Perché si mangia l’oca a San Martino?
Sul finire del mese di novembre, dopo aver accumulato nutrimento nel periodo estivo, l’oca rallenta il suo metabolismo, accedendo ad uno stato semi letargico. Prima che questo accada, le sue carni, marezzate di grasso nobile, sono all’apice della generosità.
Per questo, tradizionalmente, siamo portati ad assaporare piatti a base di oca proprio in questo speciale momento, che precede il contegno della stagione dell’Avvento, che si prolungherà sino alle festività natalizie.
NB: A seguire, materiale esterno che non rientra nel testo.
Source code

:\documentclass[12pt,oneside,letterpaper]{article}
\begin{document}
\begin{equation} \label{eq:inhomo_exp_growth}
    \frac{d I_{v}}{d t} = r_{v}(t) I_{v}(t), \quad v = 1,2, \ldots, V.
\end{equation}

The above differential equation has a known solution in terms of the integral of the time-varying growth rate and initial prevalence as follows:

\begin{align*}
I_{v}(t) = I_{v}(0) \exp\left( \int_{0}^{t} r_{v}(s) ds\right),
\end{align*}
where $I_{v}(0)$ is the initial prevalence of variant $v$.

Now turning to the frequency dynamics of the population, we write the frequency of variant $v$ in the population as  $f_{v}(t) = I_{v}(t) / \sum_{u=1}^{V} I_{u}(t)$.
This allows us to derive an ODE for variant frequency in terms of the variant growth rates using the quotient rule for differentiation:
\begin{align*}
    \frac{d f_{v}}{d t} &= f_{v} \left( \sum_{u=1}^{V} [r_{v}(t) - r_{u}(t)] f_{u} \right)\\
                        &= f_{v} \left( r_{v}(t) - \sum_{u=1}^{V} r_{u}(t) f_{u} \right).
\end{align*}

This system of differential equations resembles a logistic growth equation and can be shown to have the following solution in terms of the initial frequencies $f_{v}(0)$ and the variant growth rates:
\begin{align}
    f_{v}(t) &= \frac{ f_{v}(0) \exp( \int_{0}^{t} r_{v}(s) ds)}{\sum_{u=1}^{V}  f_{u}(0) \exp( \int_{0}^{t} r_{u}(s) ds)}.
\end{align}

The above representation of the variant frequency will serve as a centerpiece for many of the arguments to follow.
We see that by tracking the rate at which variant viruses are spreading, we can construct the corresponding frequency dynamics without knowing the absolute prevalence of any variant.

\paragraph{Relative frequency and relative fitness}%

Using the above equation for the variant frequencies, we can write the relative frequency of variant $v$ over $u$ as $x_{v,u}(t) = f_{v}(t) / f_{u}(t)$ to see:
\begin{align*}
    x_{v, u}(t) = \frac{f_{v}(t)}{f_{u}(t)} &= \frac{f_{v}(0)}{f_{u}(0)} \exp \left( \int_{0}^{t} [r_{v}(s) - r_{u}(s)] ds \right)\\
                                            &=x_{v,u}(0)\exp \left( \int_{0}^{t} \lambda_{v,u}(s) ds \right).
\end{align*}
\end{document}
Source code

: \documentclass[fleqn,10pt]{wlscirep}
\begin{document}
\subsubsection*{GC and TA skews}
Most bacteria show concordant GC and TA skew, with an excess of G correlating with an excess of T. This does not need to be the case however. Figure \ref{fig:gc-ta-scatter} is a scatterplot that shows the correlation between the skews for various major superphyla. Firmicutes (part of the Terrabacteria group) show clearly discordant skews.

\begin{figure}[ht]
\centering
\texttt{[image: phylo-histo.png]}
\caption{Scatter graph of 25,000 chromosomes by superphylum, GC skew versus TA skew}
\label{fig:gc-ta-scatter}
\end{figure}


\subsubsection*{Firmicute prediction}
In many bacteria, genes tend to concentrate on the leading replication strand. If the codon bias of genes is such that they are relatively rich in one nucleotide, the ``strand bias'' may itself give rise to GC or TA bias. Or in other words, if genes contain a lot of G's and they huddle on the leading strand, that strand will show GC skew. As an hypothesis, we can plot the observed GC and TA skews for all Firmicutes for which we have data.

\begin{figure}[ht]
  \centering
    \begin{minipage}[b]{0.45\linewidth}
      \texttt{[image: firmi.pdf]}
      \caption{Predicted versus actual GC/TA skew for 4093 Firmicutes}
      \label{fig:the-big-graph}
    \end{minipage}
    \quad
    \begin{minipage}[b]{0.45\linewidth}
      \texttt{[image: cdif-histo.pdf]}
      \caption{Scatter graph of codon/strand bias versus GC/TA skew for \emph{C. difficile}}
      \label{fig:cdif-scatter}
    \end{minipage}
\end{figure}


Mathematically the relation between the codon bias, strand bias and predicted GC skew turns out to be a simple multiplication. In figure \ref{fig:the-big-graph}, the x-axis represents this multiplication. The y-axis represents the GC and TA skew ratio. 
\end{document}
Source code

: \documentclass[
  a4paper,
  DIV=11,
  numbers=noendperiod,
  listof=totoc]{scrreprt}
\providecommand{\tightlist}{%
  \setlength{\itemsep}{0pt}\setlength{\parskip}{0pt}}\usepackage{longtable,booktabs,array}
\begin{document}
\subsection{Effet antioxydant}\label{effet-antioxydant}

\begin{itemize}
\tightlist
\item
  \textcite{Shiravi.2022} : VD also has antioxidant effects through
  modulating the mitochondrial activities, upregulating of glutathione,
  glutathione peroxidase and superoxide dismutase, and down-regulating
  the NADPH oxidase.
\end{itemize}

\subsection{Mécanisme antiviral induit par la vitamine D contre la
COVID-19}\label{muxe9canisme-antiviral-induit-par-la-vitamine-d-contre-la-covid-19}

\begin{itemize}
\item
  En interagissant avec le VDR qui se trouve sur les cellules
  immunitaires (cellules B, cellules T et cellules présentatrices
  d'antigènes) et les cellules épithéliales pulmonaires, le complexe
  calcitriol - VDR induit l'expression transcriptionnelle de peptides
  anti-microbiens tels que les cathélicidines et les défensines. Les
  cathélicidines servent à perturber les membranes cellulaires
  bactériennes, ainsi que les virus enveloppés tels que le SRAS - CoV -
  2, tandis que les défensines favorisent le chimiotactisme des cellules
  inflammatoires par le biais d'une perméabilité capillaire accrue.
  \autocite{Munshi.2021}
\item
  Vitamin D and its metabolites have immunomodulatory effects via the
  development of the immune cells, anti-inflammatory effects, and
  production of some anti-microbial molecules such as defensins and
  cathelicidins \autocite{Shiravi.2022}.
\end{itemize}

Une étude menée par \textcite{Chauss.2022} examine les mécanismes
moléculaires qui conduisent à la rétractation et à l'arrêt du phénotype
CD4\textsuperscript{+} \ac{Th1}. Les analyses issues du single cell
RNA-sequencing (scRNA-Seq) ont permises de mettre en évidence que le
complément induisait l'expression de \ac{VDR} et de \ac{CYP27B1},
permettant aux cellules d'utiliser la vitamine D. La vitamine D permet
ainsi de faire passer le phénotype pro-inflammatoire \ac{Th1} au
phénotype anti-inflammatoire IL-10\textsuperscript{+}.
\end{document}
Il Friularo DOCG si sposa perfettamente con l’oca, assecondando e contrastando, secondo quei principi fondamentali della gastronomia antica, la tendenza ricca e maestosa dell’oca, con un finale straordinariamente asciutto e solenne.
Nella campagna veneta, sin dal’Ottocento, il mese di novembre segnava la conclusione dei contratti agrari e quindi l’occasione di riflessioni e bilanci sull’anno produttivo.
L’oca in questo senso è beneaugurante: se il mezzadro può permettersi l’oca a metà novembre, nella ricorrenza di San Martino, il giorno 11, significa che l’anno è trascorso con successo e ha portato guadagni.
Da qui deriva il proverbio tipicamente padovano: “Chi no magna l’oca a San Martin, no vede el beco de un quattrin”, ossia chi non mangia l’oca a San Martino, non prende un soldo.